------ SOURCE DATA ------

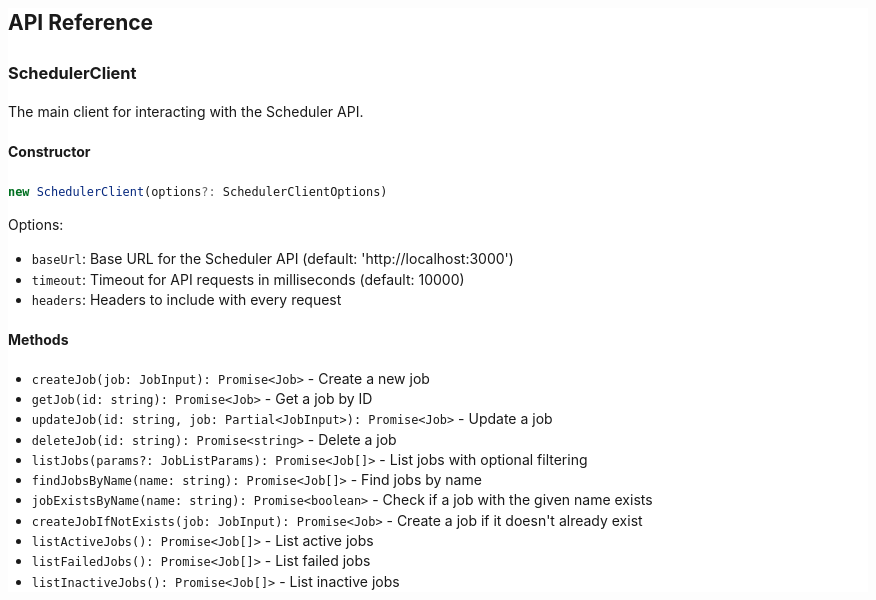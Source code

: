 ## API Reference

### SchedulerClient

The main client for interacting with the Scheduler API.

#### Constructor

```typescript
new SchedulerClient(options?: SchedulerClientOptions)
```

Options:
- `baseUrl`: Base URL for the Scheduler API (default: 'http://localhost:3000')
- `timeout`: Timeout for API requests in milliseconds (default: 10000)
- `headers`: Headers to include with every request

#### Methods

- `createJob(job: JobInput): Promise<Job>` - Create a new job
- `getJob(id: string): Promise<Job>` - Get a job by ID
- `updateJob(id: string, job: Partial<JobInput>): Promise<Job>` - Update a job
- `deleteJob(id: string): Promise<string>` - Delete a job
- `listJobs(params?: JobListParams): Promise<Job[]>` - List jobs with optional filtering
- `findJobsByName(name: string): Promise<Job[]>` - Find jobs by name
- `jobExistsByName(name: string): Promise<boolean>` - Check if a job with the given name exists
- `createJobIfNotExists(job: JobInput): Promise<Job>` - Create a job if it doesn't already exist
- `listActiveJobs(): Promise<Job[]>` - List active jobs
- `listFailedJobs(): Promise<Job[]>` - List failed jobs
- `listInactiveJobs(): Promise<Job[]>` - List inactive jobs
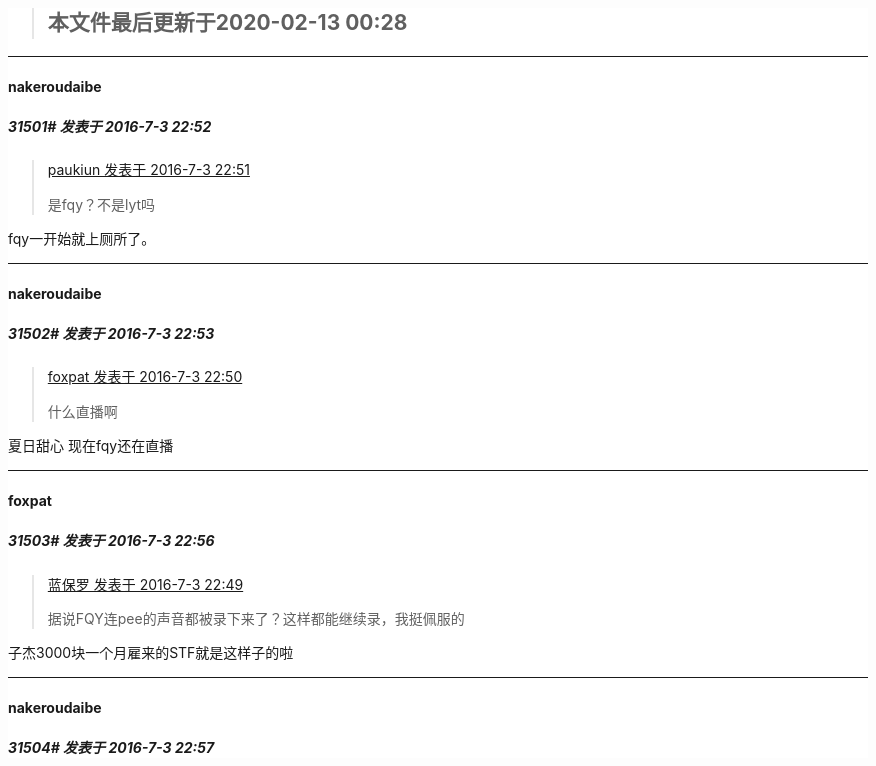 > ## **本文件最后更新于2020-02-13 00:28** 



-----

####  nakeroudaibe  
##### 31501#       发表于 2016-7-3 22:52



<blockquote><a href="httphttps://bbs.saraba1st.com/2b/forum.php?mod=redirect&amp;goto=findpost&amp;pid=32847955&amp;ptid=1105387" target="_blank">paukiun 发表于 2016-7-3 22:51</a>

是fqy？不是lyt吗</blockquote>
fqy一开始就上厕所了。







-----

####  nakeroudaibe  
##### 31502#       发表于 2016-7-3 22:53



<blockquote><a href="httphttps://bbs.saraba1st.com/2b/forum.php?mod=redirect&amp;goto=findpost&amp;pid=32847953&amp;ptid=1105387" target="_blank">foxpat 发表于 2016-7-3 22:50</a>

什么直播啊</blockquote>
夏日甜心 现在fqy还在直播







-----

####  foxpat  
##### 31503#       发表于 2016-7-3 22:56



<blockquote><a href="httphttps://bbs.saraba1st.com/2b/forum.php?mod=redirect&amp;goto=findpost&amp;pid=32847944&amp;ptid=1105387" target="_blank">蓝保罗 发表于 2016-7-3 22:49</a>

据说FQY连pee的声音都被录下来了？这样都能继续录，我挺佩服的</blockquote>
子杰3000块一个月雇来的STF就是这样子的啦







-----

####  nakeroudaibe  
##### 31504#       发表于 2016-7-3 22:57
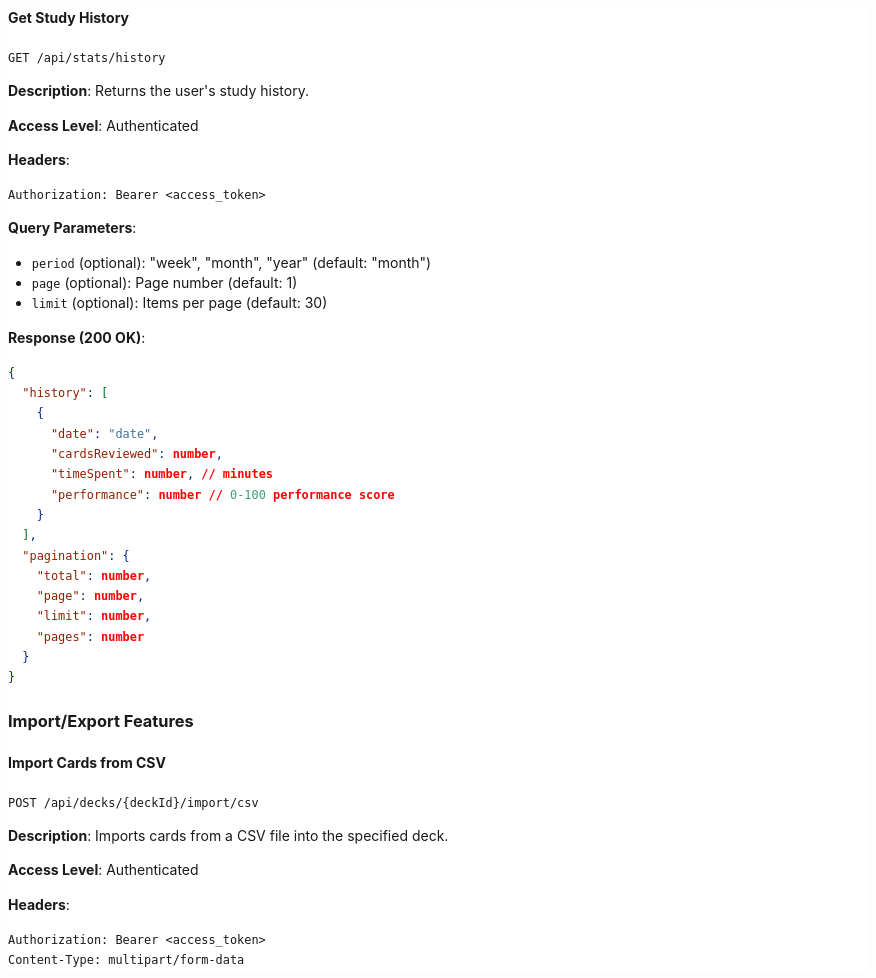 #### Get Study History

```
GET /api/stats/history
```

**Description**: Returns the user's study history.

**Access Level**: Authenticated

**Headers**:

```
Authorization: Bearer <access_token>
```

**Query Parameters**:

- `period` (optional): "week", "month", "year" (default: "month")
- `page` (optional): Page number (default: 1)
- `limit` (optional): Items per page (default: 30)

**Response (200 OK)**:

```json
{
  "history": [
    {
      "date": "date",
      "cardsReviewed": number,
      "timeSpent": number, // minutes
      "performance": number // 0-100 performance score
    }
  ],
  "pagination": {
    "total": number,
    "page": number,
    "limit": number,
    "pages": number
  }
}
```

### Import/Export Features

#### Import Cards from CSV

```
POST /api/decks/{deckId}/import/csv
```

**Description**: Imports cards from a CSV file into the specified deck.

**Access Level**: Authenticated

**Headers**:

```
Authorization: Bearer <access_token>
Content-Type: multipart/form-data
```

------

▸ **TASK GOAL**:
Search the entries for the word "string" and show every line that has it.

▸ **YOUR RESPONSE**:
- `getJob(id: string): Promise<Job>` - Get a job by ID
- `updateJob(id: string, job: Partial<JobInput>): Promise<Job>` - Update a job
- `deleteJob(id: string): Promise<string>` - Delete a job
- `findJobsByName(name: string): Promise<Job[]>` - Find jobs by name
- `jobExistsByName(name: string): Promise<boolean>` - Check if a job with the given name exists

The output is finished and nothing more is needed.